The use of green hydrogen for natural gas blending is a frequently adopted practice in green hydrogen projects, either as the primary end use or in combination with other applications if the objective is the development of fully integrated and versatile hydrogen ecosystems to cover energy demands over different sectors. Extensive lists of such projects can be found in [42,44]. As one of the early examples of green hydrogen utilization for natural gas blending, the GRHYD project was operational in Dunkirk, France, between 2018 and 2020 [45]. It successfully tested the injection of up to 20% green hydrogen into the local distribution grid, supplying around 100 homes and a healthcare center. Almost at the same time, the HyDeploy project in the UK proved, through a number of different trials, the safety, feasibility, and public acceptance of hydrogen blending up to 20% (although not necessarily produced from renewable energy) [46]. In particular, one trial supplied hydrogen to 100 homes and 30 university buildings in Keele while another trial addressed 668 homes and businesses for 10 months in Gateshead. Preliminary investigations have also been carried out in some regions to assess the feasibility of a 100% hydrogen distribution grid for residential use, as by the H21 project in the UK.

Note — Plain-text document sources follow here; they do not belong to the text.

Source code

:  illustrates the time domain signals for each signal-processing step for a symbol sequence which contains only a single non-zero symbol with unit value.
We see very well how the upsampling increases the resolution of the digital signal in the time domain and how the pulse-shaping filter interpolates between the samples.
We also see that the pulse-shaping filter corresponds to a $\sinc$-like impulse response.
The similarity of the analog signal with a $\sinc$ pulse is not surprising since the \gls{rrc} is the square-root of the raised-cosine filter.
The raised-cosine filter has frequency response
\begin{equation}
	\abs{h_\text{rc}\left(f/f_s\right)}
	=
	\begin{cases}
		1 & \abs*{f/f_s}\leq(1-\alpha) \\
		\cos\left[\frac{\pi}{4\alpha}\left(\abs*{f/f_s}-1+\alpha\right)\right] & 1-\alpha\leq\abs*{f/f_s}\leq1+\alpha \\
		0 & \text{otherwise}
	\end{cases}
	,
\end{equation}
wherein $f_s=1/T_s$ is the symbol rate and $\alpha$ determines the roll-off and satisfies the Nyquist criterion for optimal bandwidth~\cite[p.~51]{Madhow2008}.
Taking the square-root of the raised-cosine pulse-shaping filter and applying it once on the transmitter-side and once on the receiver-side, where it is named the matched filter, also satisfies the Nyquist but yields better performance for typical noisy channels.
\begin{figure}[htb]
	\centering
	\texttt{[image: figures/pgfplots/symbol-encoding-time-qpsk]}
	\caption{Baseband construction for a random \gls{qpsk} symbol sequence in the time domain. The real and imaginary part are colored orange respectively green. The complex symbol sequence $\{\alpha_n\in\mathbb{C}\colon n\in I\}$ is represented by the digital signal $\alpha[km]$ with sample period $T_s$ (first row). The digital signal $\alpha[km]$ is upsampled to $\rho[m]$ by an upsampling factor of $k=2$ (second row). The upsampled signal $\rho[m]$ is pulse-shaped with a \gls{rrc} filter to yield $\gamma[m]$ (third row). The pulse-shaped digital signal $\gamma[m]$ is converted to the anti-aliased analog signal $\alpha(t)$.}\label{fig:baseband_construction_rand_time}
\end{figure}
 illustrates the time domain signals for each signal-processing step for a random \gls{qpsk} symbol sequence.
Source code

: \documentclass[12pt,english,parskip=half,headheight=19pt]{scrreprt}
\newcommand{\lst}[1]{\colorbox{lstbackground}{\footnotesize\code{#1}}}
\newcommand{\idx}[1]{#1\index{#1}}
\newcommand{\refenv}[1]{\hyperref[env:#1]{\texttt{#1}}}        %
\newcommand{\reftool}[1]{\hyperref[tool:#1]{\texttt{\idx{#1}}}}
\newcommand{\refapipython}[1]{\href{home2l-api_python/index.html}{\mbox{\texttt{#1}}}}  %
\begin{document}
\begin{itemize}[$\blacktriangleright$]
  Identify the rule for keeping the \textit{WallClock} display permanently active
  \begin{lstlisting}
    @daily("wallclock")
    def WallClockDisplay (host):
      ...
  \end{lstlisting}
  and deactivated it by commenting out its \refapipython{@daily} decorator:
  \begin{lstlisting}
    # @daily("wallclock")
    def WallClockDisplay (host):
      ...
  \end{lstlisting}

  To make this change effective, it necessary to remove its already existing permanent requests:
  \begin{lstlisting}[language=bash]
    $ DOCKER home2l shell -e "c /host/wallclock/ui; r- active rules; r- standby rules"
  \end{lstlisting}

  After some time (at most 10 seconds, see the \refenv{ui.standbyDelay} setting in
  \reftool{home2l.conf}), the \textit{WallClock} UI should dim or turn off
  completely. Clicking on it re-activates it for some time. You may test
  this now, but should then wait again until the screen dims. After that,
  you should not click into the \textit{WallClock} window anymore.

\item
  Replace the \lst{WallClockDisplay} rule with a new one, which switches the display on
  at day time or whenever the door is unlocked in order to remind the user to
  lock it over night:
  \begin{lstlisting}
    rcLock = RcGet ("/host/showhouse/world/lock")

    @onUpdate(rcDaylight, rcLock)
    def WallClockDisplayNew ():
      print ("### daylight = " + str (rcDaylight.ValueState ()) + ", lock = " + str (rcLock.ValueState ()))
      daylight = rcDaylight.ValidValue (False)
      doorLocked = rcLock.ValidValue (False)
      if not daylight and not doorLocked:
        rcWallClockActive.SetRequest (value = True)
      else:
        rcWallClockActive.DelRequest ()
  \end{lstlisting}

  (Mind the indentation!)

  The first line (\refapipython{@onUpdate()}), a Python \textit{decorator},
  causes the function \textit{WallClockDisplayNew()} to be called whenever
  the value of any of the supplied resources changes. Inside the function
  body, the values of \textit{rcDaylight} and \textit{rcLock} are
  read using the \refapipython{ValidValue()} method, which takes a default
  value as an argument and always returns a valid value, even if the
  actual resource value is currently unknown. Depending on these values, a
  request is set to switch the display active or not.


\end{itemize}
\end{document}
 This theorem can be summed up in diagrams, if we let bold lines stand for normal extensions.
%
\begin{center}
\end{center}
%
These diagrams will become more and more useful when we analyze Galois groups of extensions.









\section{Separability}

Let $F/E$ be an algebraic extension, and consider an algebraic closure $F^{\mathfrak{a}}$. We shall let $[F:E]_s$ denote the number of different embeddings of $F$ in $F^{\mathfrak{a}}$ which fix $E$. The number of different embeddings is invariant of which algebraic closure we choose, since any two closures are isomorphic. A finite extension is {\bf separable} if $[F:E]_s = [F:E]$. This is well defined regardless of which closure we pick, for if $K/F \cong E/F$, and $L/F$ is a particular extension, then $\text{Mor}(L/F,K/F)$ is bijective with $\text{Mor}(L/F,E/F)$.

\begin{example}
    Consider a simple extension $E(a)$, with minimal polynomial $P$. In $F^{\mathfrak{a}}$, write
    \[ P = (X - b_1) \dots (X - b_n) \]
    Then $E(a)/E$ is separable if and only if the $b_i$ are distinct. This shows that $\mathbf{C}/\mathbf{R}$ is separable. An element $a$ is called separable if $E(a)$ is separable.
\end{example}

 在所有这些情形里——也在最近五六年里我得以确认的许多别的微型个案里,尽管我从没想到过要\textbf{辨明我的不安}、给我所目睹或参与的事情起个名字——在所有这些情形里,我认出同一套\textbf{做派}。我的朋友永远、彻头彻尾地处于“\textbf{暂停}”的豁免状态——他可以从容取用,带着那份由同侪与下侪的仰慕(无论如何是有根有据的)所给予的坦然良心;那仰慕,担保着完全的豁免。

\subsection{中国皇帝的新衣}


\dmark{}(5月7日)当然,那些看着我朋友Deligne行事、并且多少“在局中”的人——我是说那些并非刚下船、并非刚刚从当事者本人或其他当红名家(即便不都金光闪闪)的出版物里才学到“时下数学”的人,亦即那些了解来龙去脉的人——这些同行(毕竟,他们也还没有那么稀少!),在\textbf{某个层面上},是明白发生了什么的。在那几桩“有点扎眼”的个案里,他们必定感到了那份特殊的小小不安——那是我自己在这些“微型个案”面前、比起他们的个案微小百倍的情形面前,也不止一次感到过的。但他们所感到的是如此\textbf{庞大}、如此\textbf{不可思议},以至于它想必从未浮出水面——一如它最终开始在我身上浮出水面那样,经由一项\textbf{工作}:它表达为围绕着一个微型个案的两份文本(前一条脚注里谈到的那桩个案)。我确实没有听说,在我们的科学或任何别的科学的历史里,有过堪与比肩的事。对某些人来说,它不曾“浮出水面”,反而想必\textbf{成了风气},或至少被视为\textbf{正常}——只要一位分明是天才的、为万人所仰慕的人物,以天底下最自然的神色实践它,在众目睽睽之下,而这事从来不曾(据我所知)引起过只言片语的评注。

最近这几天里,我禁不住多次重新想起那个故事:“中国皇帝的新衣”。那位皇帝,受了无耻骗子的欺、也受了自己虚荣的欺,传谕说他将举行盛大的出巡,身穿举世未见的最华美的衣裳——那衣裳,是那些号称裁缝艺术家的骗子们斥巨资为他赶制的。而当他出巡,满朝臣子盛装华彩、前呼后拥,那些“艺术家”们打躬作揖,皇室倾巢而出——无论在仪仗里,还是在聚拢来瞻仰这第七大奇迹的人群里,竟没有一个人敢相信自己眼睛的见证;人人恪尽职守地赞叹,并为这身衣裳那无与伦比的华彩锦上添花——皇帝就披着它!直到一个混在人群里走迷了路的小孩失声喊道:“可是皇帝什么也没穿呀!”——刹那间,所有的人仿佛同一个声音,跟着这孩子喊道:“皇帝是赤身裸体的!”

More recently, grid blending has been a key component in the ongoing Green Hysland project, which aims at establishing a full green hydrogen ecosystem on the island of Mallorca, Spain [47]. In September 2024, the Spain’s first injection of green hydrogen into a natural gas network took place, with a hydrogen content limited to 2% but intended to reach 20% at later project stages. Once fully operational, the project plans to produce approximately 300 tons of renewable hydrogen annually by utilizing two dedicated photovoltaic plants in Lloseta and Petra. This hydrogen will be produced by a 2.5 MW electrolyzer in Lloseta and transported through a dedicated hydrogen pipeline to the Cas Tresorer distribution center. Besides grid blending, end uses for the produced hydrogen also include mobility and industry and important milestones have been the completion of the pipeline, the injection of hydrogen into the gas grid, and the initial distribution of hydrogen for mobility purposes.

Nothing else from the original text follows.